(Data records begins)
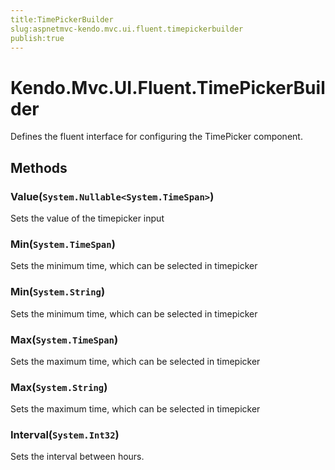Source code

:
 ```yaml
---
title:TimePickerBuilder
slug:aspnetmvc-kendo.mvc.ui.fluent.timepickerbuilder
publish:true
---
```


# Kendo.Mvc.UI.Fluent.TimePickerBuilder
Defines the fluent interface for configuring the TimePicker component.



## Methods

### Value(`System.Nullable<System.TimeSpan>`)
Sets the value of the timepicker input





### Min(`System.TimeSpan`)
Sets the minimum time, which can be selected in timepicker





### Min(`System.String`)
Sets the minimum time, which can be selected in timepicker





### Max(`System.TimeSpan`)
Sets the maximum time, which can be selected in timepicker





### Max(`System.String`)
Sets the maximum time, which can be selected in timepicker





### Interval(`System.Int32`)
Sets the interval between hours.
(Data records ends)
### Directions for this task
Leaving the pictures out, print every line of the listing exactly.

### Reply
Source code

:
 ```yaml
---
title:TimePickerBuilder
slug:aspnetmvc-kendo.mvc.ui.fluent.timepickerbuilder
publish:true
---
```


# Kendo.Mvc.UI.Fluent.TimePickerBuilder
Defines the fluent interface for configuring the TimePicker component.



## Methods

### Value(`System.Nullable<System.TimeSpan>`)
Sets the value of the timepicker input





### Min(`System.TimeSpan`)
Sets the minimum time, which can be selected in timepicker





### Min(`System.String`)
Sets the minimum time, which can be selected in timepicker





### Max(`System.TimeSpan`)
Sets the maximum time, which can be selected in timepicker





### Max(`System.String`)
Sets the maximum time, which can be selected in timepicker





### Interval(`System.Int32`)
Sets the interval between hours.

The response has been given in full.